Transcribe the entries exactly. Start at the top, stop after the line with "2. We need to", and omit every picture.

*** RECORDS SHOWN ***

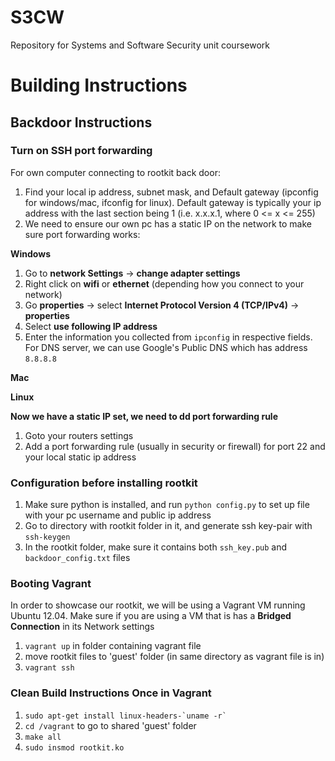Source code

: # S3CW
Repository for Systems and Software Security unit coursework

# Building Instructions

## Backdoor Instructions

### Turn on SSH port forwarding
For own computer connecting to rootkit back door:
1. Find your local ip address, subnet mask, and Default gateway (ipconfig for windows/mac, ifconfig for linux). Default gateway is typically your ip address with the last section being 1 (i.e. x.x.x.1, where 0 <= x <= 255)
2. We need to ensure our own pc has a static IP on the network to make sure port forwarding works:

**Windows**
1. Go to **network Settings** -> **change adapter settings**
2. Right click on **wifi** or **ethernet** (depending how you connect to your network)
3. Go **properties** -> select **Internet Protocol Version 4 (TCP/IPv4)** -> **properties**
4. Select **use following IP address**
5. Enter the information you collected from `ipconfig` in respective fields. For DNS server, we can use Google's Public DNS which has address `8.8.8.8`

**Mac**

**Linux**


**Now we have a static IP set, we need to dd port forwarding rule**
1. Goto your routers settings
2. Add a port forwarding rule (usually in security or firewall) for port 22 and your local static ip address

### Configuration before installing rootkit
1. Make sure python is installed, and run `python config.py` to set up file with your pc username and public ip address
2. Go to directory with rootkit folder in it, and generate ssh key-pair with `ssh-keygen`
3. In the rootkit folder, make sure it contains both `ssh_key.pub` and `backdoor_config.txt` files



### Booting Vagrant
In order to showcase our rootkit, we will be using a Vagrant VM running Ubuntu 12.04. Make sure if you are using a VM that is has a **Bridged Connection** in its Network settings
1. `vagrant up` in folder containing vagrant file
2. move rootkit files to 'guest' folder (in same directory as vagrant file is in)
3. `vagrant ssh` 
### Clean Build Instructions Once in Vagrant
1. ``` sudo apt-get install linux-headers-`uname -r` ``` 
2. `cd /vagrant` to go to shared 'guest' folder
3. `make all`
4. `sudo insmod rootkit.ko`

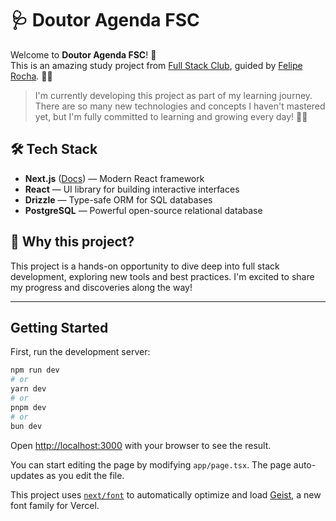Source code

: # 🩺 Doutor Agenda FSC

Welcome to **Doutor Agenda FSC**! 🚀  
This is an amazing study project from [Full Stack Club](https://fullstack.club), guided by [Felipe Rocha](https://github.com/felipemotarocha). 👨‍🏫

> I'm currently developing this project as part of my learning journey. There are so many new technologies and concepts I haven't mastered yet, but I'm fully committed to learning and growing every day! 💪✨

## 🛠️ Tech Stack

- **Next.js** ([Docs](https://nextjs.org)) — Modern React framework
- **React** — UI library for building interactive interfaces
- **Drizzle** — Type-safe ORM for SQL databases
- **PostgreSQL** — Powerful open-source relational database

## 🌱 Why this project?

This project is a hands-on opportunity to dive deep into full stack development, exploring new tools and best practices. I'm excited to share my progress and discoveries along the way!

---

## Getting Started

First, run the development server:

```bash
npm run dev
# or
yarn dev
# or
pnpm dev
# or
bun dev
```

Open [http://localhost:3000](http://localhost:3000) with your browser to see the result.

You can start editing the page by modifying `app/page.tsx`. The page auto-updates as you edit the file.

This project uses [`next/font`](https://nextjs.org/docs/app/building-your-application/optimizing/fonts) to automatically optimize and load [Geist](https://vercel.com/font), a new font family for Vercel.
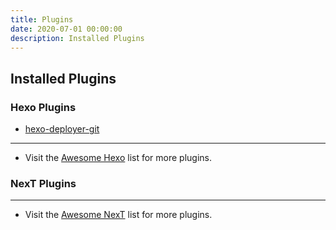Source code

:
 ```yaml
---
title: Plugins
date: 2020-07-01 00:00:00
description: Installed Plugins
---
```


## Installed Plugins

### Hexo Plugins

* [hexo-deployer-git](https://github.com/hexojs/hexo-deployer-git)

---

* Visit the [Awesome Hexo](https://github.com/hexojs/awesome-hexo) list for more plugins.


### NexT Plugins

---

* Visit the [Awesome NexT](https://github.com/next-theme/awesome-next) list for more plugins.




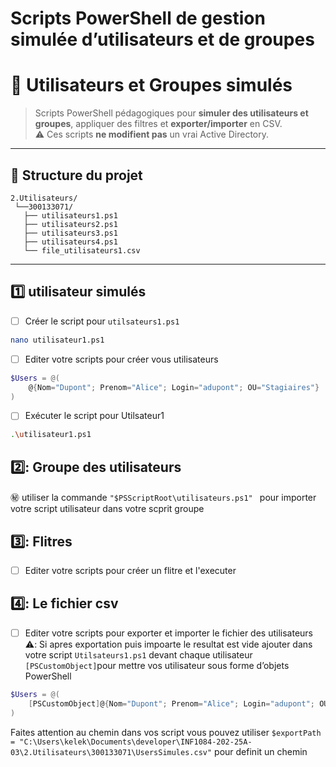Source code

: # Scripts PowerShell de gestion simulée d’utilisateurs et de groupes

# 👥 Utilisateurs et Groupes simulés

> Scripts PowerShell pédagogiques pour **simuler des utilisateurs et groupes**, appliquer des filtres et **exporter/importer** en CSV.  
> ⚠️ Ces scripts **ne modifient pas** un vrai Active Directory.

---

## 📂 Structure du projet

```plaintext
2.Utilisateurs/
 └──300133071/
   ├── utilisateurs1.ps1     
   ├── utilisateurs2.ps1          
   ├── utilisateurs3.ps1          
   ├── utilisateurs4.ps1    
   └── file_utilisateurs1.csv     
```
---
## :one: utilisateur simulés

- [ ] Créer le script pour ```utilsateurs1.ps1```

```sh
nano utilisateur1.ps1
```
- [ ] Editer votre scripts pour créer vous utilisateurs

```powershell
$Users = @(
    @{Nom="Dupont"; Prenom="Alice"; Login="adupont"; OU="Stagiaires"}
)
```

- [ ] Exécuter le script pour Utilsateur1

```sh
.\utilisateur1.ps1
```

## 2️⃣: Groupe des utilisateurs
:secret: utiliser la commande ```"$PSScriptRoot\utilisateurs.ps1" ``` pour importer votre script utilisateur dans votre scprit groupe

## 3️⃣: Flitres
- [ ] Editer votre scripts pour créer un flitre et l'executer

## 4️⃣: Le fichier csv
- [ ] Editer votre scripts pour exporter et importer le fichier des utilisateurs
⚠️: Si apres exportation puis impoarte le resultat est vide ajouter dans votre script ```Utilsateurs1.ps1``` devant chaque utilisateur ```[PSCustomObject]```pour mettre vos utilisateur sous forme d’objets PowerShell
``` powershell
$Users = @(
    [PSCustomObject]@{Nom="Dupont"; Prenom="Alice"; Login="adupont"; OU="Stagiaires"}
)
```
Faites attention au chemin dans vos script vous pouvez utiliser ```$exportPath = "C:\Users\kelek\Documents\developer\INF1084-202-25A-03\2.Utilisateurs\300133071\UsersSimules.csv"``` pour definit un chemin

*** End of RECORDS SHOWN ***

* [SOLUTION TO THIS TASK]:
Source code

: # S3CW
Repository for Systems and Software Security unit coursework

# Building Instructions

## Backdoor Instructions

### Turn on SSH port forwarding
For own computer connecting to rootkit back door:
1. Find your local ip address, subnet mask, and Default gateway (ipconfig for windows/mac, ifconfig for linux). Default gateway is typically your ip address with the last section being 1 (i.e. x.x.x.1, where 0 <= x <= 255)
2. We need to ensure our own pc has a static IP on the network to make sure port forwarding works:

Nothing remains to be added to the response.